## EXERCISE
Below are the entries; return every line among them that holds the word "includegraphics".

## PROVIDED MATERIAL
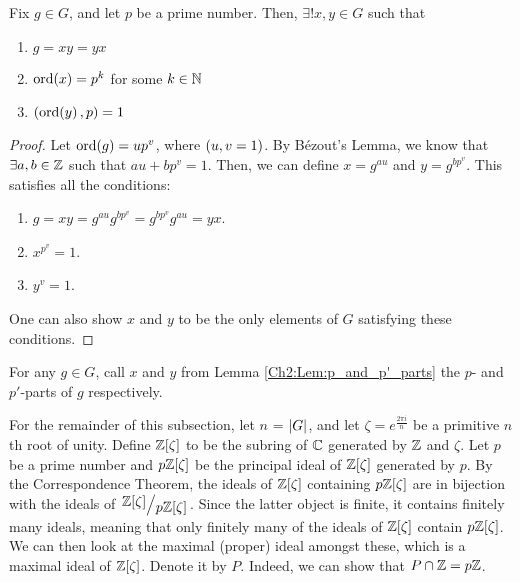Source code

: 
\begin{lemma} \label{Ch2:Lem:p_and_p'_parts}
    Fix $g \in G$, and let $p$ be a prime number. Then, $\exists! x, y \in G$ such that
    \begin{enumerate}[label= \normalfont \arabic*., noitemsep]
        \item $g = xy = yx$
        \item $\operatorname{ord}\!\left( x \right) = p^k$ for some $k \in \mathbb{N}$
        \item $\left( \operatorname{ord}\!\left( y \right), p \right) = 1$
    \end{enumerate}
\end{lemma}
\begin{proof}
    Let $\operatorname{ord}\!\left( g \right) = u p^v$, where $\left( u,v = 1 \right)$. By Bézout's Lemma, we know that $\exists a, b \in \mathbb{Z}$ such that $au + bp^v = 1$. %
    Then, we can define $x = g^{au}$ and $y = g^{bp^v}$. This satisfies all the conditions:
    \begin{enumerate}
        \item $g = xy = g^{au} g^{bp^v} = g^{bp^v} g^{au} = yx$.
        \item $x^{p^v} = 1$. %
        \item $y^v = 1$.    %
    \end{enumerate}
    One can also show $x$ and $y$ to be the only elements of $G$ satisfying these conditions. %
\end{proof}

\begin{boxdefinition}
    For any $g \in G$, call $x$ and $y$ from Lemma \ref{Ch2:Lem:p_and_p'_parts} the $p$- and $p'$-parts of $g$ respectively.
\end{boxdefinition}

For the remainder of this subsection, let $n$ = $\left\lvert G \right\rvert$, and let $\zeta = e^{\frac{2\pi i}{n}}$ be a primitive $n$th root of unity. Define $\mathbb{Z}[\zeta]$ to be the subring of $\mathbb{C}$ generated by $\mathbb{Z}$ and $\zeta$. Let $p$ be a prime number and $p\mathbb{Z}[\zeta]$ be the principal ideal of $\mathbb{Z}[\zeta]$ generated by $p$. By the Correspondence Theorem, the ideals of $\mathbb{Z}[\zeta]$ containing $p\mathbb{Z}[\zeta]$ are in bijection with the ideals of $\quotient{\Z[\zeta]}{p\Z[\zeta]}$. Since the latter object is finite, it contains finitely many ideals, meaning that only finitely many of the ideals of $\mathbb{Z}[\zeta]$ contain $p\mathbb{Z}[\zeta]$. We can then look at the maximal (proper) ideal amongst these, which is a maximal ideal of $\mathbb{Z}[\zeta]$. Denote it by $P$. Indeed, we can show that $P \cap \mathbb{Z} = p\mathbb{Z}$.

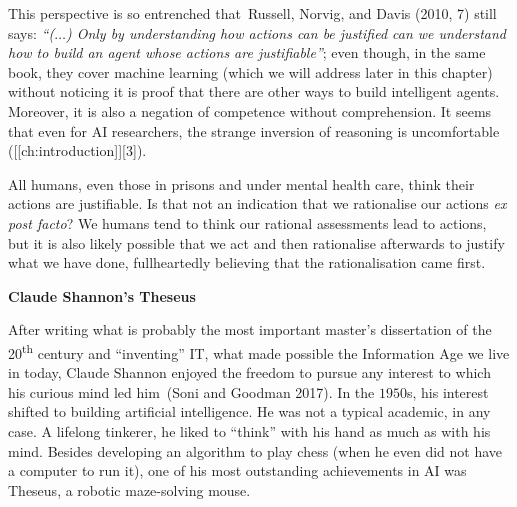 \documentclass[
  letterpaper,
  12pt,
  british]{tufte-book}
\theoremstyle{plain}
\theoremstyle{plain}
\theoremstyle{definition}
\theoremstyle{remark}
\begin{document}
This perspective is so entrenched that~Russell, Norvig, and Davis (2010,
7)
still says: \emph{``(\(\ldots\)) Only by understanding how actions can
be justified can we understand how to build an agent whose actions are
justifiable''}; even though, in the same book, they cover machine
learning (which we will address later in this chapter) without noticing
it is proof that there are other ways to build intelligent agents.
Moreover, it is also a negation of competence without comprehension. It
seems that even for AI researchers, the strange inversion of reasoning
is uncomfortable ({[}{[}ch:introduction{]}{]}{[}3{]}).

All humans, even those in prisons and under mental health care, think
their actions are justifiable. Is that not an indication that we
rationalise our actions \emph{ex post facto}? We humans tend to think
our rational assessments lead to actions, but it is also likely possible
that we act and then rationalise afterwards to justify what we have
done, fullheartedly believing that the rationalisation came first.

\textbf{Claude Shannon's Theseus}

After writing what is probably the most important master's dissertation
of the 20\textsuperscript{th} century and ``inventing'' {IT}, what made
possible the Information Age we live in today, Claude Shannon enjoyed
the freedom to pursue any interest to which his curious mind led
him~(Soni and Goodman
2017).
In the \(1950\)s, his interest shifted to building artificial
intelligence. He was not a typical academic, in any case. A lifelong
tinkerer, he liked to ``think'' with his hand as much as with his mind.
Besides developing an algorithm to play chess (when he even did not have
a computer to run it), one of his most outstanding achievements in AI
was Theseus, a robotic maze-solving mouse.
\end{document}
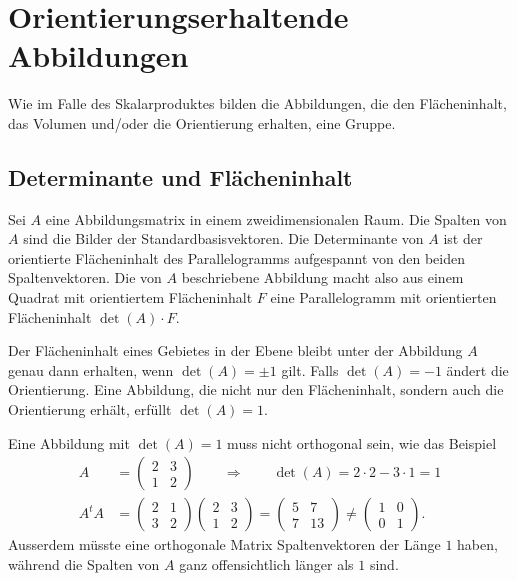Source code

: %
%
% 
\section{Orientierungserhaltende Abbildungen}
Wie im Falle des Skalarproduktes bilden die Abbildungen, die den Flächeninhalt,
das Volumen und/oder die Orientierung erhalten, eine Gruppe.

\subsection{Determinante und Flächeninhalt}
Sei $A$ eine Abbildungsmatrix in einem zweidimensionalen Raum.
Die Spalten von $A$ sind die Bilder der Standardbasisvektoren.
Die Determinante von $A$ ist der orientierte Flächeninhalt des Parallelogramms 
aufgespannt von den beiden Spaltenvektoren.
Die von $A$ beschriebene Abbildung macht also aus einem Quadrat mit
orientiertem Flächeninhalt $F$
eine Parallelogramm mit orientierten Flächeninhalt $\det(A)\cdot F$.

Der Flächeninhalt eines Gebietes in der Ebene bleibt unter der Abbildung
$A$ genau dann erhalten, wenn $\det(A)=\pm 1$ gilt.
Falls $\det(A)=-1$ ändert die Orientierung.
Eine Abbildung, die nicht nur den Flächeninhalt, sondern auch die
Orientierung erhält, erfüllt $\det(A)=1$.

Eine Abbildung mit $\det(A)=1$ muss nicht orthogonal sein, wie das Beispiel
\begin{align*}
A
&=
\begin{pmatrix}2&3\\1&2\end{pmatrix}
\qquad\Rightarrow\qquad
\det(A) = 2\cdot 2-3\cdot 1 =1
\\
A^tA
&=
\begin{pmatrix}2&1\\3&2\end{pmatrix}
\begin{pmatrix}2&3\\1&2\end{pmatrix}
=
\begin{pmatrix}
5&7\\
7&13
\end{pmatrix}
\ne
\begin{pmatrix}
1&0\\
0&1
\end{pmatrix}.
\end{align*}
Ausserdem müsste eine orthogonale Matrix Spaltenvektoren der Länge $1$ haben,
während die Spalten von $A$ ganz offensichtlich länger als $1$ sind.

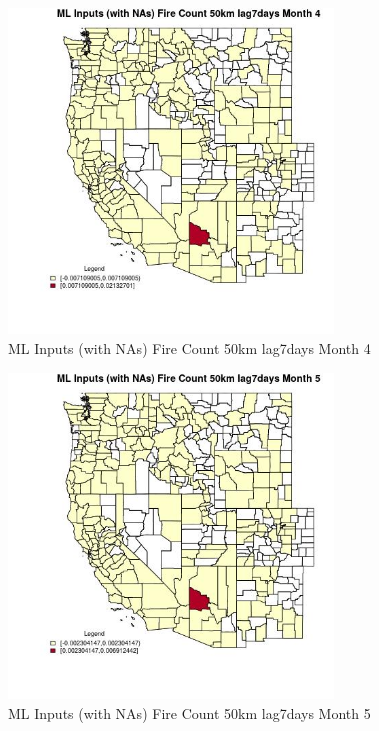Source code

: \begin{figure} 
\centering  
\includegraphics[width=0.77\textwidth]{Code_Outputs/Report_ML_input_PM25_Step4_part_e_de_duplicated_aves_compiled_2019-05-21wNAs_CountyFire_Count_50km_lag7daysmedianMonth4.jpg} 
\caption{\label{fig:Report_ML_input_PM25_Step4_part_e_de_duplicated_aves_compiled_2019-05-21wNAsCountyFire_Count_50km_lag7daysmedianMonth4}ML Inputs (with NAs) Fire Count 50km lag7days Month 4} 
\end{figure} 
 

\begin{figure} 
\centering  
\includegraphics[width=0.77\textwidth]{Code_Outputs/Report_ML_input_PM25_Step4_part_e_de_duplicated_aves_compiled_2019-05-21wNAs_CountyFire_Count_50km_lag7daysmedianMonth5.jpg} 
\caption{\label{fig:Report_ML_input_PM25_Step4_part_e_de_duplicated_aves_compiled_2019-05-21wNAsCountyFire_Count_50km_lag7daysmedianMonth5}ML Inputs (with NAs) Fire Count 50km lag7days Month 5} 
\end{figure} 
 

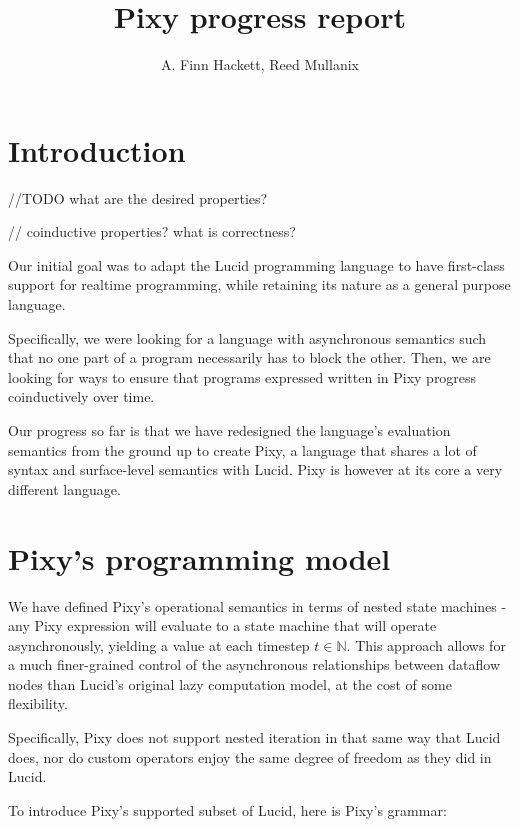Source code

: \documentclass{scrartcl}
\begin{document}
    \title{Pixy progress report}
    \author{A. Finn Hackett, Reed Mullanix}
    
    \maketitle
    
    \tableofcontents
    
    \section{Introduction}
    
    //TODO what are the desired properties?
    
    // coinductive properties? what is correctness?
    
    Our initial goal was to adapt the Lucid programming language to have first-class support for realtime programming, while retaining its nature as a general purpose language.
    
    Specifically, we were looking for a language with asynchronous semantics such that no one part of a program necessarily has to block the other. Then, we are looking for ways to ensure that programs expressed written in Pixy progress coinductively over time.
    
    Our progress so far is that we have redesigned the language's evaluation semantics from the ground up to create Pixy, a language that shares a lot of syntax and surface-level semantics with Lucid. Pixy is however at its core a very different language.
    
    \section{Pixy's programming model}
    
    We have defined Pixy's operational semantics in terms of nested state machines - any Pixy expression will evaluate to a state machine that will operate asynchronously, yielding a value at each timestep $t \in \mathbb{N}$.
    This approach allows for a much finer-grained control of the asynchronous relationships between dataflow nodes than Lucid's original lazy computation model, at the cost of some flexibility.
    
    Specifically, Pixy does not support nested iteration in that same way that Lucid does, nor do custom operators enjoy the same degree of freedom as they did in Lucid.
    
    To introduce Pixy's supported subset of Lucid, here is Pixy's grammar:
    
\end{document}
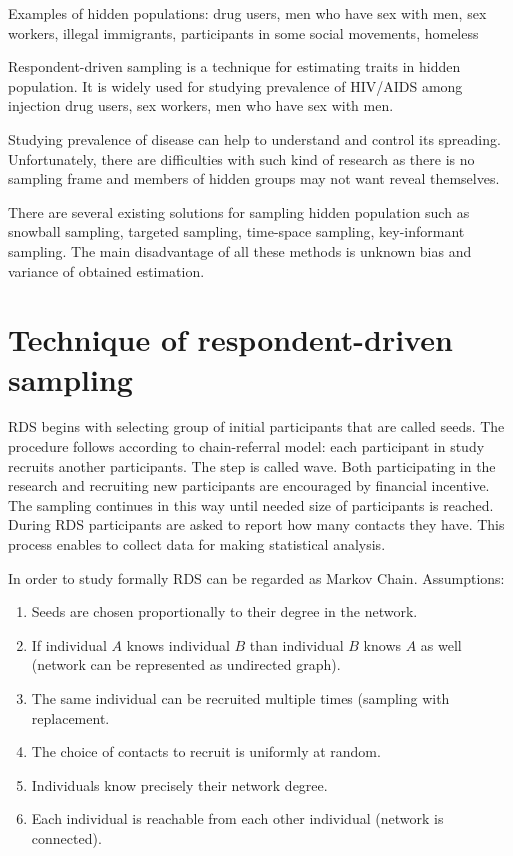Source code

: \documentclass[12pt]{report}
\begin{document}
Examples of hidden populations: drug users, men who have sex with men, sex workers, illegal immigrants, participants in some social movements, homeless \cite{salganik2004sampling}

Respondent-driven sampling is a technique for estimating traits in hidden population. It is widely used for studying prevalence of HIV/AIDS among injection drug users, sex workers, men who have sex with men.  

Studying prevalence of disease can help to understand and control its spreading. Unfortunately, there are difficulties with such kind of research as there is no sampling frame and members of hidden groups may not want reveal themselves. 

There are several existing solutions for sampling hidden population such as snowball sampling, targeted sampling, time-space sampling, key-informant sampling. The main disadvantage of all these methods is unknown bias and variance of obtained estimation.


\section{Technique of respondent-driven sampling}
RDS begins with selecting group of initial participants that are called seeds. The procedure follows according to chain-referral model: each participant in study recruits another participants. The step is called wave. Both participating in the research and recruiting new participants are encouraged by financial incentive. The sampling continues in this way until needed size of participants is reached. During RDS participants are asked to report how many contacts they have.
This process enables to collect data for making statistical analysis.

In order to study formally RDS can be regarded as Markov Chain.
Assumptions:
\begin{enumerate}
  \item Seeds are chosen proportionally to their degree in the network.  
  \item If individual $A$ knows individual $B$ than individual $B$ knows $A$ as well (network can be represented as undirected graph).
  \item The same individual can be recruited multiple times (sampling with replacement.
  \item The choice of contacts to recruit is uniformly at random.
  \item Individuals know precisely their network degree. 
  \item Each individual is reachable from each other individual (network is connected). 
\end{enumerate}
\end{document}
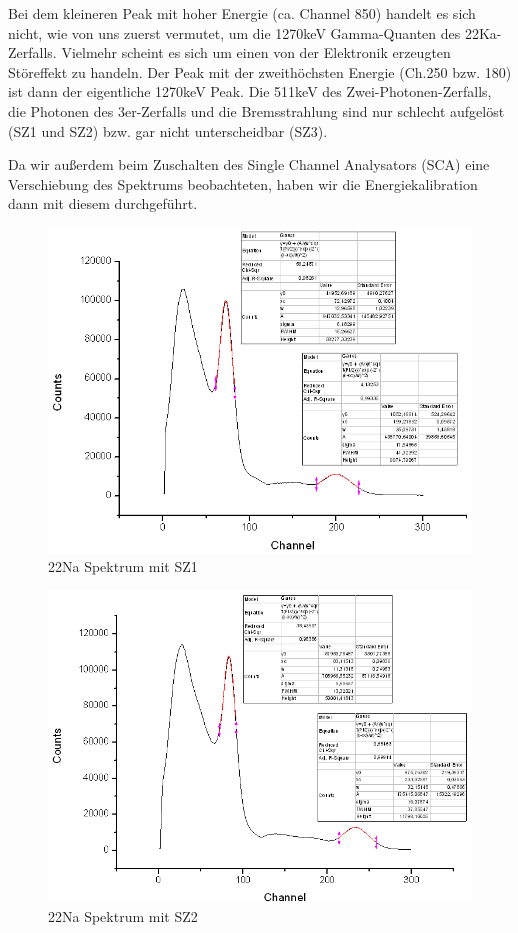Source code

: Bei dem kleineren Peak mit hoher Energie (ca. Channel 850) handelt es sich nicht, wie von uns zuerst vermutet, um die 1270keV Gamma-Quanten des 22Ka-Zerfalls. Vielmehr scheint es sich um einen von der Elektronik erzeugten Störeffekt zu handeln. Der Peak mit der zweithöchsten Energie (Ch.250 bzw. 180) ist dann der eigentliche 1270keV Peak. Die 511keV des Zwei-Photonen-Zerfalls, die Photonen des 3er-Zerfalls und die Bremsstrahlung sind nur schlecht aufgelöst (SZ1 und SZ2) bzw. gar nicht unterscheidbar (SZ3).

Da wir außerdem beim Zuschalten des Single Channel Analysators (SCA) eine Verschiebung des Spektrums beobachteten, haben wir die Energiekalibration dann mit diesem durchgeführt.
\begin{figure}
 \includegraphics[width=\textwidth]{Graphen/SZ1.png}
 \caption{22Na Spektrum mit SZ1}
\end{figure}

\begin{figure}
 \includegraphics[width=\textwidth]{Graphen/SZ2.png}
 \caption{22Na Spektrum mit SZ2}
\end{figure}

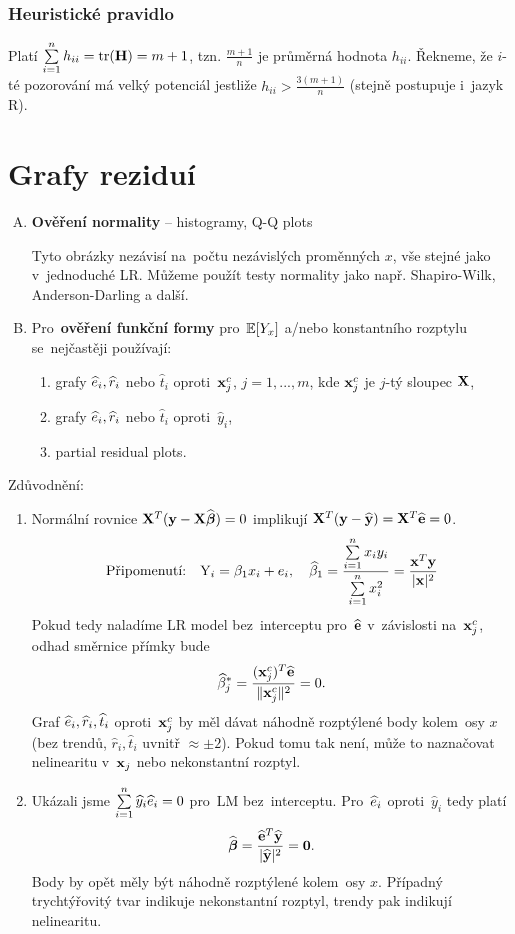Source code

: \subsubsection{Heuristické pravidlo}
Platí $\sum\limits_{i=1}^{n} h_{ii} = \text{tr}(\textbf{H}) = m + 1$, tzn. $\frac{m+1}{n}$ je průměrná hodnota $h_{ii}$. Řekneme, že $i$-té pozorování má velký potenciál jestliže $h_{ii} > \frac{3(m+1)}{n}$ (stejně postupuje i~jazyk R).

\section{Grafy reziduí}
\begin{enumerate}[A)]
\item \textbf{Ověření normality} -- histogramy, Q-Q plots

Tyto obrázky nezávisí na~počtu nezávislých proměnných $x$, vše stejné jako v~jednoduché LR. Můžeme použít testy normality jako např. Shapiro-Wilk, Anderson-Darling a další.
\item Pro~\textbf{ověření funkční formy} pro~$\mathbb{E} [Y_x]$ a/nebo konstantního rozptylu se~nejčastěji používají:
\begin{enumerate}[1)]
\item grafy $\widehat{e}_i, \widehat{r}_i$ nebo $\widehat{t}_i$ oproti~$\mathbf{x}_j^c$, $j = 1,..., m$, kde $\mathbf{x}_j^c$ je $j$-tý sloupec $\mathbf{X}$,
\item grafy $\widehat{e}_i, \widehat{r}_i$ nebo $\widehat{t}_i$ oproti~$\widehat{y}_i$,
\item partial residual plots.
\end{enumerate}
\end{enumerate}

\begin{remark}
Zdůvodnění:
\begin{enumerate}
\item Normální rovnice $\mathbf{X}^T (\mathbf{y} - \mathbf{X} \widehat{\boldsymbol{\beta}}) = 0$ implikují $\mathbf{X}^T (\mathbf{y} - \widehat{\mathbf{y}}) = \mathbf{X}^T \widehat{\mathbf{e}} = 0$.
 $$
 \text{Připomenutí:} \quad \text{Y}_i = \beta_1 x_i + e_i, \quad \widehat{\beta}_1 = \frac{\sum\limits_{i=1}^{n} x_i y_i}{\sum\limits_{i=1}^{n} x_i^2} = \frac{\mathbf{x}^T\mathbf{y}}{| \mathbf{x} |^2 }
 $$
Pokud tedy naladíme LR model bez~interceptu pro~$\widehat{\mathbf{e}}$ v~závislosti na~$\mathbf{x}_j^c$, odhad směrnice přímky bude
 $$
  \widehat{\beta}_j^* = \frac{(\mathbf{x}_j^c)^T \widehat{\mathbf{e}}}{\| \mathbf{x}_j^c \|^2} = 0.
 $$
Graf $\widehat{e}_i, \widehat{r}_i, \widehat{t}_i$ oproti~$\mathbf{x}_j^c$ by měl dávat náhodně rozptýlené body kolem~osy $x$ (bez trendů, $\widehat{r}_i, \widehat{t}_i$ uvnitř $\approx \pm 2$).
Pokud tomu tak není, může to naznačovat nelinearitu v~$\mathbf{x}_j$ nebo nekonstantní rozptyl.
\item Ukázali jsme $\sum\limits_{i=1}^{n} \widehat{y}_i \widehat{e}_i = 0$ pro~LM bez~interceptu. Pro~$\widehat{e}_i$ oproti~$\widehat{y}_i$ tedy platí
 $$
  \widehat{\boldsymbol{\beta}} = \frac{\widehat{\mathbf{e}}^T \widehat{\mathbf{y}}}{| \widehat{\mathbf{y}} |^2} = \boldsymbol{0}.
 $$
Body by opět měly být náhodně rozptýlené kolem~osy $x$. Případný trychtýřovitý tvar indikuje nekonstantní rozptyl, trendy pak indikují nelinearitu.
\end{enumerate}	
\end{remark}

## REPLY
\includegraphics[width=0.77\textwidth]{Code_Outputs/Report_ML_input_PM25_Step4_part_e_de_duplicated_aves_compiled_2019-05-21wNAs_CountyFire_Count_50km_lag7daysmedianMonth4.jpg} 
\includegraphics[width=0.77\textwidth]{Code_Outputs/Report_ML_input_PM25_Step4_part_e_de_duplicated_aves_compiled_2019-05-21wNAs_CountyFire_Count_50km_lag7daysmedianMonth5.jpg} 
 \includegraphics[width=\textwidth]{Graphen/SZ1.png}
 \includegraphics[width=\textwidth]{Graphen/SZ2.png}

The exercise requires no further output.